**Required work**
Would you please restate all of the entries exactly, apart from the pictures?

(Pictures paired with source code)
■ ■ ■ ■ ■ ■ ■
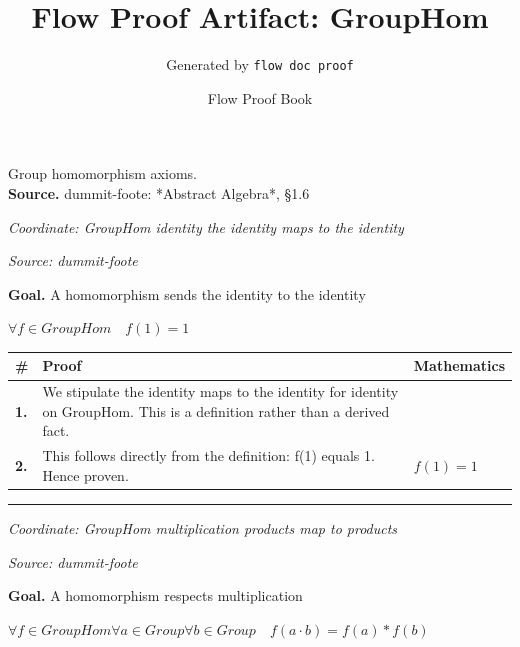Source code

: \documentclass[11pt]{article}
\title{Flow Proof Artifact: GroupHom}
\author{Generated by \texttt{flow doc proof}}
\date{Flow Proof Book}
\theoremstyle{definition}
\begin{document}
\maketitle
Group homomorphism axioms.\\[0.5em]
\textbf{Source.} dummit-foote: *Abstract Algebra*, §1.6\\[0.5em]
\bigskip
{}\par
\smallskip\noindent\textit{Coordinate: GroupHom \cdot identity \cdot the identity maps to the identity}\par
\smallskip\noindent\textit{Source: dummit-foote}\par
\medskip
\noindent\textbf{Goal.} A homomorphism sends the identity to the identity\par
\noindent$\displaystyle \forall f \in GroupHom\quad f(1) = 1$\par
\medskip
\noindent
\begin{tabular}{@{} >{\raggedright\arraybackslash}p{} >{\raggedright\arraybackslash}p{} >{\raggedleft\arraybackslash}p{} @{}}
\textbf{\#} & \textbf{Proof} & \textbf{Mathematics} \\
\midrule
\textbf{1.} & We stipulate the identity maps to the identity for identity on GroupHom. This is a definition rather than a derived fact. & \\[0.45em]
\textbf{2.} & This follows directly from the definition: f(1) equals 1. Hence proven. & $\displaystyle f(1) = 1$ \\[0.45em]
\bottomrule
\end{tabular}
\label{thm:GroupHom-identity-the_identity_maps_to_the_identity}
\par\medskip\hrule
\bigskip
{}\par
\smallskip\noindent\textit{Coordinate: GroupHom \cdot multiplication \cdot products map to products}\par
\smallskip\noindent\textit{Source: dummit-foote}\par
\medskip
\noindent\textbf{Goal.} A homomorphism respects multiplication\par
\noindent$\displaystyle \forall f \in GroupHom \forall a \in Group \forall b \in Group\quad f(a \cdot b) = f(a) * f(b)$\par
\end{document}
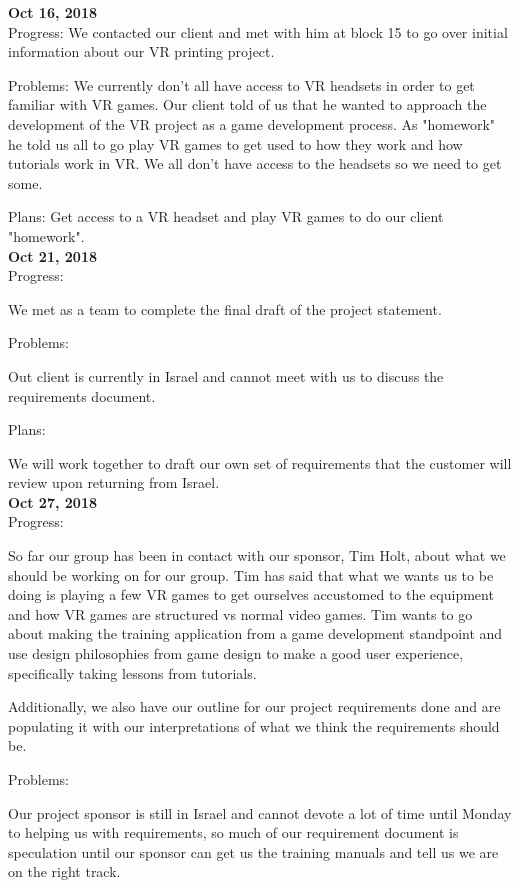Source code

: \textbf{Oct 16, 2018}\\
Progress: We contacted our client and met with him at block 15 to go over initial information about our VR printing project.

Problems: We currently don't all have access to VR headsets in order to get familiar with VR games. Our client told of us that he wanted to approach the development of the VR project as a game development process. As "homework" he told us all to go play VR games to get used to how they work and how tutorials work in VR. We all don't have access to the headsets so we need to get some.

Plans: Get access to a VR headset and play VR games to do our client "homework".\\

\textbf{Oct 21, 2018}\\
Progress:

We met as a team to complete the final draft of the project statement.

Problems:

Out client is currently in Israel and cannot meet with us to discuss the requirements document.

Plans:

We will work together to draft our own set of requirements that the customer will review upon returning from Israel.\\


\textbf{Oct 27, 2018}\\
Progress:

So far our group has been in contact with our sponsor, Tim Holt, about what we should be working on for our group. Tim has said that what we wants us to be doing is playing a few VR games to get ourselves accustomed to the equipment and how VR games are structured vs normal video games. Tim wants to go about making the training application from a game development standpoint and use design philosophies from game design to make a good user experience, specifically taking lessons from tutorials.

Additionally, we also have our outline for our project requirements done and are populating it with our interpretations of what we think the requirements should be.

Problems:

Our project sponsor is still in Israel and cannot devote a lot of time until Monday to helping us with requirements, so much of our requirement document is speculation until our sponsor can get us the training manuals and tell us we are on the right track.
■ ■ ■ ■ ■ ■ ■
**Answer to this task**
Source code

: \documentclass[11pt]{article}
\title{Flow Proof Artifact: GroupHom}
\author{Generated by \texttt{flow doc proof}}
\date{Flow Proof Book}
\theoremstyle{definition}
\begin{document}
\maketitle
Group homomorphism axioms.\\[0.5em]
\textbf{Source.} dummit-foote: *Abstract Algebra*, §1.6\\[0.5em]
\bigskip
{}\par
\smallskip\noindent\textit{Coordinate: GroupHom \cdot identity \cdot the identity maps to the identity}\par
\smallskip\noindent\textit{Source: dummit-foote}\par
\medskip
\noindent\textbf{Goal.} A homomorphism sends the identity to the identity\par
\noindent$\displaystyle \forall f \in GroupHom\quad f(1) = 1$\par
\medskip
\noindent
\begin{tabular}{@{} >{\raggedright\arraybackslash}p{} >{\raggedright\arraybackslash}p{} >{\raggedleft\arraybackslash}p{} @{}}
\textbf{\#} & \textbf{Proof} & \textbf{Mathematics} \\
\midrule
\textbf{1.} & We stipulate the identity maps to the identity for identity on GroupHom. This is a definition rather than a derived fact. & \\[0.45em]
\textbf{2.} & This follows directly from the definition: f(1) equals 1. Hence proven. & $\displaystyle f(1) = 1$ \\[0.45em]
\bottomrule
\end{tabular}
\label{thm:GroupHom-identity-the_identity_maps_to_the_identity}
\par\medskip\hrule
\bigskip
{}\par
\smallskip\noindent\textit{Coordinate: GroupHom \cdot multiplication \cdot products map to products}\par
\smallskip\noindent\textit{Source: dummit-foote}\par
\medskip
\noindent\textbf{Goal.} A homomorphism respects multiplication\par
\noindent$\displaystyle \forall f \in GroupHom \forall a \in Group \forall b \in Group\quad f(a \cdot b) = f(a) * f(b)$\par
\end{document}
Source code

: \textbf{Oct 16, 2018}\\
Progress: We contacted our client and met with him at block 15 to go over initial information about our VR printing project.

Problems: We currently don't all have access to VR headsets in order to get familiar with VR games. Our client told of us that he wanted to approach the development of the VR project as a game development process. As "homework" he told us all to go play VR games to get used to how they work and how tutorials work in VR. We all don't have access to the headsets so we need to get some.

Plans: Get access to a VR headset and play VR games to do our client "homework".\\

\textbf{Oct 21, 2018}\\
Progress:

We met as a team to complete the final draft of the project statement.

Problems:

Out client is currently in Israel and cannot meet with us to discuss the requirements document.

Plans:

We will work together to draft our own set of requirements that the customer will review upon returning from Israel.\\


\textbf{Oct 27, 2018}\\
Progress:

So far our group has been in contact with our sponsor, Tim Holt, about what we should be working on for our group. Tim has said that what we wants us to be doing is playing a few VR games to get ourselves accustomed to the equipment and how VR games are structured vs normal video games. Tim wants to go about making the training application from a game development standpoint and use design philosophies from game design to make a good user experience, specifically taking lessons from tutorials.

Additionally, we also have our outline for our project requirements done and are populating it with our interpretations of what we think the requirements should be.

Problems:

Our project sponsor is still in Israel and cannot devote a lot of time until Monday to helping us with requirements, so much of our requirement document is speculation until our sponsor can get us the training manuals and tell us we are on the right track.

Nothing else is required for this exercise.